People of PCHES: Yifan Luo
Yifan Luo will be entering a third year as a PhD student with Dr. Vivek Srikrishnan’s research group at Cornell University. Yifan brings a blend of computational expertise, interdisciplinary curiosity, and personal resilience to the PCHES project. Trained originally in forestry and biotechnology, she now spearheads research into the drivers of water shortages across the Western United States, combining detailed hydrologic modeling with cutting-edge machine learning techniques to inform smarter water use strategies.
Yifan’s current project leverages the UNH Water Balance Model (WBM) to quantify contributions to water shortages from natural (temperature and precipitation) and human drivers (population density, irrigation efficiency, cropland fraction, and sectoral water-use intensities). Recognizing that running comprehensive sensitivity analyses on a process-based model like WBM would be impractical due to computational constraints, she developed a deep learning emulator that captures WBM behavior with high fidelity and far greater efficiency. To move beyond prediction and toward explanation, Yifan applies multiple interpretable machine learning techniques to quantify each input’s contribution to water shortages. A key innovation of her work is combining these results into consensus-strength maps, which highlight where different analytical methods agree on the main drivers. This approach offers a clearer and more reliable picture for decision-makers, showing where findings are more or less certain.
Yifan credits the PCHES project’s collaborative nature for broadening her perspective. Attending project workshops and all-hands meetings exposed her to wide range of expertise in public policy, economics, and atmospheric science—fields she now minors in alongside her hydrology work. This interdisciplinary framework, she believes, is essential to capturing the complex socio-hydrologic systems that impact water availability.
Raised in Shanghai (China), Yifan’s academic journey began at Beijing Forestry University, where she studied biotechnology before transferring to the University of British Columbia in Canada to study forestry.
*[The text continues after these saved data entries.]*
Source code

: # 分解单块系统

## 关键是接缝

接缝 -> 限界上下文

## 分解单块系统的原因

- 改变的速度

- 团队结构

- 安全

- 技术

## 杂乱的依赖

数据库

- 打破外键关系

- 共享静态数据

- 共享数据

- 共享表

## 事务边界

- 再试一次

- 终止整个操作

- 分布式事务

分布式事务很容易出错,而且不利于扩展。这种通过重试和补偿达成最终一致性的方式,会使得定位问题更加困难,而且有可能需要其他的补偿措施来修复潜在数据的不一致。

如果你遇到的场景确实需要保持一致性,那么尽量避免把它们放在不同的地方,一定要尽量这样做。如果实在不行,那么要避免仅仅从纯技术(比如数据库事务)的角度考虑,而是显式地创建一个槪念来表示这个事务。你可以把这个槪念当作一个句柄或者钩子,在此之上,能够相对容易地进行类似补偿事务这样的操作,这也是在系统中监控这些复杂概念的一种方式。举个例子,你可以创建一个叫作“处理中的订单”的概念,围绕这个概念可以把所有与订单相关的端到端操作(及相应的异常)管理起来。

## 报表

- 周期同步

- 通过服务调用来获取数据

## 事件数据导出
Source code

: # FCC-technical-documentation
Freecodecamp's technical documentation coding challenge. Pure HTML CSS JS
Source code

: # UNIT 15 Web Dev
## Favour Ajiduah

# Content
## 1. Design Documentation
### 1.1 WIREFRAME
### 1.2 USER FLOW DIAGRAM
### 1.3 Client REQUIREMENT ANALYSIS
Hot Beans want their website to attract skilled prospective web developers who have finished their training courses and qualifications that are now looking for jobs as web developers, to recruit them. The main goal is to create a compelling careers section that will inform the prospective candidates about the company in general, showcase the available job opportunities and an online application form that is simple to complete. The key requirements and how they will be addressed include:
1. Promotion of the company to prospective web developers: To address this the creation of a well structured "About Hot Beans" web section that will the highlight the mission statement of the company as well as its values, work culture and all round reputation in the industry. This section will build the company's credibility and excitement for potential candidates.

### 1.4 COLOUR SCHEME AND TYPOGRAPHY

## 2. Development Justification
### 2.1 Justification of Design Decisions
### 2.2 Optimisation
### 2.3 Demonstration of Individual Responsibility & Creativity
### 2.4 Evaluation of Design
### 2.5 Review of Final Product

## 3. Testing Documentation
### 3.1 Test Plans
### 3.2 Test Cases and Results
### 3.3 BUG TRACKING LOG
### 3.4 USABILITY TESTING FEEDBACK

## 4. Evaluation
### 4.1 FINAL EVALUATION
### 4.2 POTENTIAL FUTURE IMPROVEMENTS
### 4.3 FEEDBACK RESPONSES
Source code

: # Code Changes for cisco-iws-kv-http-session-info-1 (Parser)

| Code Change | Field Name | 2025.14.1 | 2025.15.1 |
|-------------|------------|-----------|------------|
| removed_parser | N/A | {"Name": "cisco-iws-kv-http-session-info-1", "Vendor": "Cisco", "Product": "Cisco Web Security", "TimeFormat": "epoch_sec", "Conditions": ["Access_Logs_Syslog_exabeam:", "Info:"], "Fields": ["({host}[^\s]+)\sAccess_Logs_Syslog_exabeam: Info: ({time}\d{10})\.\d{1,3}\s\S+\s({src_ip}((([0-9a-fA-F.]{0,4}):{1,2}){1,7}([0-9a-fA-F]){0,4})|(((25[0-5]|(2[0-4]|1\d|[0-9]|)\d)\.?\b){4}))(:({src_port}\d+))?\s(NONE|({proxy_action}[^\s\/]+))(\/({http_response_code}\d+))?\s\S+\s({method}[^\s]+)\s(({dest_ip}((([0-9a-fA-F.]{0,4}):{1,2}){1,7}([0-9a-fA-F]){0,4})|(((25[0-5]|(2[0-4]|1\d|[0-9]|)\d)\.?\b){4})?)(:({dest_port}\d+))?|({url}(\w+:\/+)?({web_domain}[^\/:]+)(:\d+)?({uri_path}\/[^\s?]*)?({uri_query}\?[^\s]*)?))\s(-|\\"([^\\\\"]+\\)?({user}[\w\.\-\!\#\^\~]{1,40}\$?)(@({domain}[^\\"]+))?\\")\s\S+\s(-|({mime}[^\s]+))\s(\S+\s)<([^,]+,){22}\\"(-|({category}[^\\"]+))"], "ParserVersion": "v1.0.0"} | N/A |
It was there that she first encountered fieldwork—collecting tree cores to determine age and assessing post-fire regeneration—and that experience instilled in her a passion for natural resource science. When the coronavirus pandemic disrupted on-site research, she pivoted to computational work during her master’s at the University of Michigan, modeling the spread of 1,4-dioxane chemical plume in groundwater of Ann Arbor and refining the Great Lakes water balance model. Those projects honed her coding skills and statistical rigor—expertise she brought to Cornell after being invited to join PCHES as a PhD student.
Mentorship has played a pivotal role in shaping Yifan’s journey. She has been profoundly influenced by professors who combine insight, patience, and a genuine enthusiasm for their work. These are qualities she hopes to carry forward in her own path as a researcher. Looking to the future, Yifan remains open to various career trajectories—academic, national laboratories, or industry—so long as she continues conducting research. No matter where she ends up, Yifan plans to keep combining advanced computational tools with practical problem-solving. This approach is a natural progression from her foundational experience in forestry to her current focus on water systems.
Outside the lab, Yifan balances her analytical work with a variety of personal pursuits. She enjoys video and board games, and volunteers at film festivals. An avid urban explorer, she often wanders Ithaca’s streets in fair weather. During the long winter months—still an adjustment from her native subtropical Shanghai—she has taken up skiing and snowboarding at nearby resorts to make the dark season feel brighter. Despite the challenges of northern winters, Yifan appreciates Ithaca’s welcoming atmosphere, though she dreams of residing in California’s Bay Area one day, where the year round sunshine would allow her to play tennis and enjoy the outdoors every day.